* What the exercise asks
Lines where the string "damit" appears are to be copied from the entries below.

* Supplied records
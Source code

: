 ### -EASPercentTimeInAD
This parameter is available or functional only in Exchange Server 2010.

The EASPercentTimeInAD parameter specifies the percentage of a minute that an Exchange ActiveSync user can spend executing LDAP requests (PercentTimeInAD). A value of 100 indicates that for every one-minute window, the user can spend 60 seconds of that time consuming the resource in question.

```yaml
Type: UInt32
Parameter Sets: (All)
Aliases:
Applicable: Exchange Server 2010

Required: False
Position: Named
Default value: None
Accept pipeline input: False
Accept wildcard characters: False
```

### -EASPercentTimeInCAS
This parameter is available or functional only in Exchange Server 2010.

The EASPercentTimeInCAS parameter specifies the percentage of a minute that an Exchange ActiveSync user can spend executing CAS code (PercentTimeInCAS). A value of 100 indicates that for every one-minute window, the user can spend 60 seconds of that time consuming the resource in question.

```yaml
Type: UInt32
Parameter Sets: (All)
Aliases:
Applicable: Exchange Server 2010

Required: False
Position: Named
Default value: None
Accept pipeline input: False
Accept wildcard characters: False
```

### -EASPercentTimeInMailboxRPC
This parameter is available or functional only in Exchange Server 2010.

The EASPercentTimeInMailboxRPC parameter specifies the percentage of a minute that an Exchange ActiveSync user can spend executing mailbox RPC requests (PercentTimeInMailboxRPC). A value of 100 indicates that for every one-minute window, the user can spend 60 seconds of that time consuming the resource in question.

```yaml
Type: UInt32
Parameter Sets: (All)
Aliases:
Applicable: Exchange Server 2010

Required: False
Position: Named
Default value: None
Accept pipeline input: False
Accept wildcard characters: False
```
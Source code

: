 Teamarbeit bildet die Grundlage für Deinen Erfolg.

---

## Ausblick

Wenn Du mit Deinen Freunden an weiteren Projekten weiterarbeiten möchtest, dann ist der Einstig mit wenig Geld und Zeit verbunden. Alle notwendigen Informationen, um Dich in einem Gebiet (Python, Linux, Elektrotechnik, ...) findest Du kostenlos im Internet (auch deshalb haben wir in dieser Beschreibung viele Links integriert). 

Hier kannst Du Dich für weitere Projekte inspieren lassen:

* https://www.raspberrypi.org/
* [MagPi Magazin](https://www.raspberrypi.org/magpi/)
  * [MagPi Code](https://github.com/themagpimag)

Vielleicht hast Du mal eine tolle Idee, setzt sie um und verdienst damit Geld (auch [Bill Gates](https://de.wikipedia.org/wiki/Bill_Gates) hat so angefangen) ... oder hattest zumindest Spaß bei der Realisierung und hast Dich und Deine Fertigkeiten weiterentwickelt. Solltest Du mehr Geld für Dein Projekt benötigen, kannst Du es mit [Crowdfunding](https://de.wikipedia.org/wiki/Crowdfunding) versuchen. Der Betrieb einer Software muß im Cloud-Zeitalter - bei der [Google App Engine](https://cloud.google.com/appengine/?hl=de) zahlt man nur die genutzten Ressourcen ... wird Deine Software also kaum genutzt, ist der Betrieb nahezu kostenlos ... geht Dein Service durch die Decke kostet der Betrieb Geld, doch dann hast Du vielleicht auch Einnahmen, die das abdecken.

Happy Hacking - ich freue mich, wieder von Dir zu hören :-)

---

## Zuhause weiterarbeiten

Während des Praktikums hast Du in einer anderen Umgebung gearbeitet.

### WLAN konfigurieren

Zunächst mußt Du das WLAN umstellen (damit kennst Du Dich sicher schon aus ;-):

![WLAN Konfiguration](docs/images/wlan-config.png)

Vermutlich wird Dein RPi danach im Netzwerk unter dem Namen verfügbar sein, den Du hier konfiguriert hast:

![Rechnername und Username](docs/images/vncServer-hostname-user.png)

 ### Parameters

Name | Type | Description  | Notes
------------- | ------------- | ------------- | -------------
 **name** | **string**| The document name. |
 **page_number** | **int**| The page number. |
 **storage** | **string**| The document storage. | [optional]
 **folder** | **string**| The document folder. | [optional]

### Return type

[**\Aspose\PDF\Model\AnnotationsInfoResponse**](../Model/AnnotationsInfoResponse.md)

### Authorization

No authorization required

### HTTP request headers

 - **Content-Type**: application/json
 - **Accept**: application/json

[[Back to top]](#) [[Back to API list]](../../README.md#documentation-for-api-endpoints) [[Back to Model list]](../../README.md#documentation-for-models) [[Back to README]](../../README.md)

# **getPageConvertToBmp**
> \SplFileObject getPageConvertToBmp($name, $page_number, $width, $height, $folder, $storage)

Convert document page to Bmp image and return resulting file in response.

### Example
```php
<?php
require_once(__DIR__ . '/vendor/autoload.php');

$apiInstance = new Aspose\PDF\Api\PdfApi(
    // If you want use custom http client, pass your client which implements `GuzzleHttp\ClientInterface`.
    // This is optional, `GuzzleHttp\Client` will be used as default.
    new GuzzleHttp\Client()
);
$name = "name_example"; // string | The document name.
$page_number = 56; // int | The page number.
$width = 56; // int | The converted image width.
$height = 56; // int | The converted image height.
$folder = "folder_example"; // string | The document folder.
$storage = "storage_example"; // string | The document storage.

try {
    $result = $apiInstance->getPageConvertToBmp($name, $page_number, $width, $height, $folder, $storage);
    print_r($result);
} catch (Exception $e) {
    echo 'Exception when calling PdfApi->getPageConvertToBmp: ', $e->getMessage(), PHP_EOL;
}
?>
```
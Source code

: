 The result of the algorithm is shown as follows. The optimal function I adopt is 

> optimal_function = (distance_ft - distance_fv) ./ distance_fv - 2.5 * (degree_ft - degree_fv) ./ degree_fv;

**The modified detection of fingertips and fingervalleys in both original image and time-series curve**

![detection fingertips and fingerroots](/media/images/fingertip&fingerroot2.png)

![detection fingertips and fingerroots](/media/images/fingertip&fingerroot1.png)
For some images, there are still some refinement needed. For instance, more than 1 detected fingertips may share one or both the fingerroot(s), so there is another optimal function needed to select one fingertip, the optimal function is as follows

* Output
Vielleicht hast Du mal eine tolle Idee, setzt sie um und verdienst damit Geld (auch [Bill Gates](https://de.wikipedia.org/wiki/Bill_Gates) hat so angefangen) ... oder hattest zumindest Spaß bei der Realisierung und hast Dich und Deine Fertigkeiten weiterentwickelt. Solltest Du mehr Geld für Dein Projekt benötigen, kannst Du es mit [Crowdfunding](https://de.wikipedia.org/wiki/Crowdfunding) versuchen. Der Betrieb einer Software muß im Cloud-Zeitalter - bei der [Google App Engine](https://cloud.google.com/appengine/?hl=de) zahlt man nur die genutzten Ressourcen ... wird Deine Software also kaum genutzt, ist der Betrieb nahezu kostenlos ... geht Dein Service durch die Decke kostet der Betrieb Geld, doch dann hast Du vielleicht auch Einnahmen, die das abdecken.
Zunächst mußt Du das WLAN umstellen (damit kennst Du Dich sicher schon aus ;-):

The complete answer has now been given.